Last month, Chancellor Rishi Sunak announced new tax measures to try and get the property market moving again. While transactions had slowed down significantly thanks to logistic as well as confidence issues in the sector, the intention of the stamp duty cut was to bring more buyers back to the market.
The current threshold means buyers don’t have to pay any stamp duty on homes worth £500,000 or less. This applies to all residential property, although second home-buyers will still pay 3% stamp duty. As such, you can now save as much as £15,000 on your house purchase tax bill. The fact that the scheme will currently only run until 31st March 2021 is driving buyers to act quickly.
Increasing enquiries direct result of the cut
A new report from Savills looks in more detail at what we’ve seen so far across the housing market. Overall, it says, the biggest winners are those buying at the lower end, including people using Help to Buy. As the scheme applies exclusively to new-builds, demand in this area has soared as a direct result of the cut.

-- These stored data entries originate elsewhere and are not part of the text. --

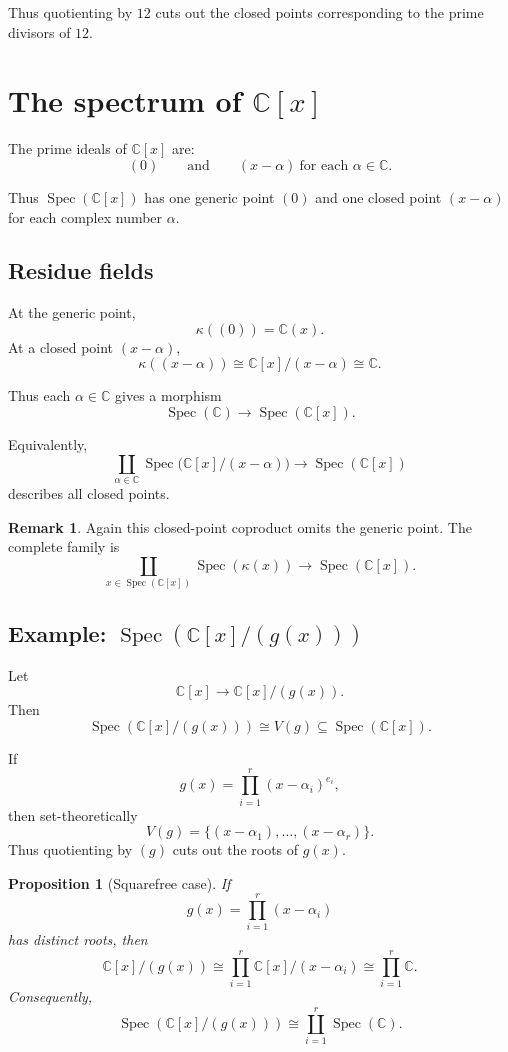 \documentclass[11pt]{article}
\newtheorem{proposition}[theorem]{Proposition}
\theoremstyle{definition}
\newtheorem{remark}[theorem]{Remark}
\newcommand{\C}{\mathbb{C}}
\newcommand{\Spec}{\operatorname{Spec}}
\newcommand{\kk}[1]{\kappa\!\left(#1\right)}
\begin{document}
	Thus quotienting by \(12\) cuts out the closed points corresponding to the prime divisors of \(12\).
	
	\section{The spectrum of \(\C[x]\)}
	
	The prime ideals of \(\C[x]\) are:
	\[
	(0)
	\qquad\text{and}\qquad
	(x-\alpha)\ \text{for each }\alpha\in \C.
	\]
	
	Thus \(\Spec(\C[x])\) has one generic point \((0)\) and one closed point \((x-\alpha)\) for each complex number \(\alpha\).
	
	\subsection{Residue fields}
	
	At the generic point,
	\[
	\kk{(0)}=\C(x).
	\]
	At a closed point \((x-\alpha)\),
	\[
	\kk{(x-\alpha)}\cong \C[x]/(x-\alpha)\cong \C.
	\]
	
	Thus each \(\alpha\in\C\) gives a morphism
	\[
	\Spec(\C)\to \Spec(\C[x]).
	\]
	
	Equivalently,
	\[
	\coprod_{\alpha\in \C}\Spec\!\bigl(\C[x]/(x-\alpha)\bigr)\to \Spec(\C[x])
	\]
	describes all closed points.
	
	\begin{remark}
		Again this closed-point coproduct omits the generic point. The complete family is
		\[
		\coprod_{x\in \Spec(\C[x])}\Spec(\kk{x})\to \Spec(\C[x]).
		\]
	\end{remark}
	
	\subsection{Example: \(\Spec(\C[x]/(g(x)))\)}
	
	Let
	\[
	\C[x]\to \C[x]/(g(x)).
	\]
	Then
	\[
	\Spec(\C[x]/(g(x)))\cong V(g)\subseteq \Spec(\C[x]).
	\]
	
	If
	\[
	g(x)=\prod_{i=1}^r (x-\alpha_i)^{e_i},
	\]
	then set-theoretically
	\[
	V(g)=\{(x-\alpha_1),\dots,(x-\alpha_r)\}.
	\]
	Thus quotienting by \((g)\) cuts out the roots of \(g(x)\).
	
	\begin{proposition}[Squarefree case]\label{prop:squarefree-Cx}
		If
		\[
		g(x)=\prod_{i=1}^r (x-\alpha_i)
		\]
		has distinct roots, then
		\[
		\C[x]/(g(x))
		\cong
		\prod_{i=1}^r \C[x]/(x-\alpha_i)
		\cong
		\prod_{i=1}^r \C.
		\]
		Consequently,
		\[
		\Spec(\C[x]/(g(x)))
		\cong
		\coprod_{i=1}^r \Spec(\C).
		\]
	\end{proposition}
	
\end{document}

Within the Savills team, new-build buyer enquiries increased by 51% on the day of the announcement. In the week to 28th July, demand was still 15% higher than it had been before the cut.
The Help to Buy scheme has also been extended by a further two months by the government. This gives new homes until 28th February 2021 for practical completion, and 31st March for legal completion, to qualify.
The Savills report says: “Housebuilders will face intense pressure to complete homes swiftly to hit these dates.
“We anticipate a spike in demand from people taking advantage of HTB before the price caps and eligibility criteria change on 31st March – the same day the stamp duty holiday ends.”
First-time buyers vs property investors
Unlike with previous government initiatives, the latest change does not really target first-time buyers. As they could already take advantage of first-time buyer relief, it will make less difference to this category.
However, for those who are buying properties worth more than the £300,000 FTB cap, they will make savings. This will be prevalent in more expensive areas like London and the south-east in particular. But Savills points out that, as more people may now be moving home or upsizing, more homes may also become available to this buyer group.
What about property investors? Although they are still liable to pay the 3% stamp duty surcharge, they will save money. According to Savills, the new lower tax threshold will bring a flurry of investor demand to the market.
The report adds: “The stamp duty holiday will make the difference between a home being a profitable or a loss-making purchase for many.”
This is more likely to affect individual purchases than block deals, though. This is because bulk deals with large-scale investors are likely to complete after the holiday ends next year. But investors who had been on the fence are now scrambling to get their portfolios up to scratch while there are savings to be made.
Bringing confidence back to the market
In the latest house price index from Halifax, house prices increased by 1.6% from June to July. This represents an annual change of +3.8% from 2019, showing the start of a “mini-boom” in the market.
According to Halifax managing director Russell Galley, the government’s stamp duty cut has supported the post-lockdown spike. He says that confidence is currently growing and the future looks “brighter than expected”.
Alan Cleary, group managing director at OneSavings Bank for mortgages, is also positive on the results.
He says: “The stamp duty holiday has clearly provided a further boost to affordability and has naturally stimulated demand. With supply having returned to more normal levels, overall levels of transactions can be expected to increase materially in the coming months.”
“Buyers who put their plans on hold during lockdown have now been given the confidence to return to the market.”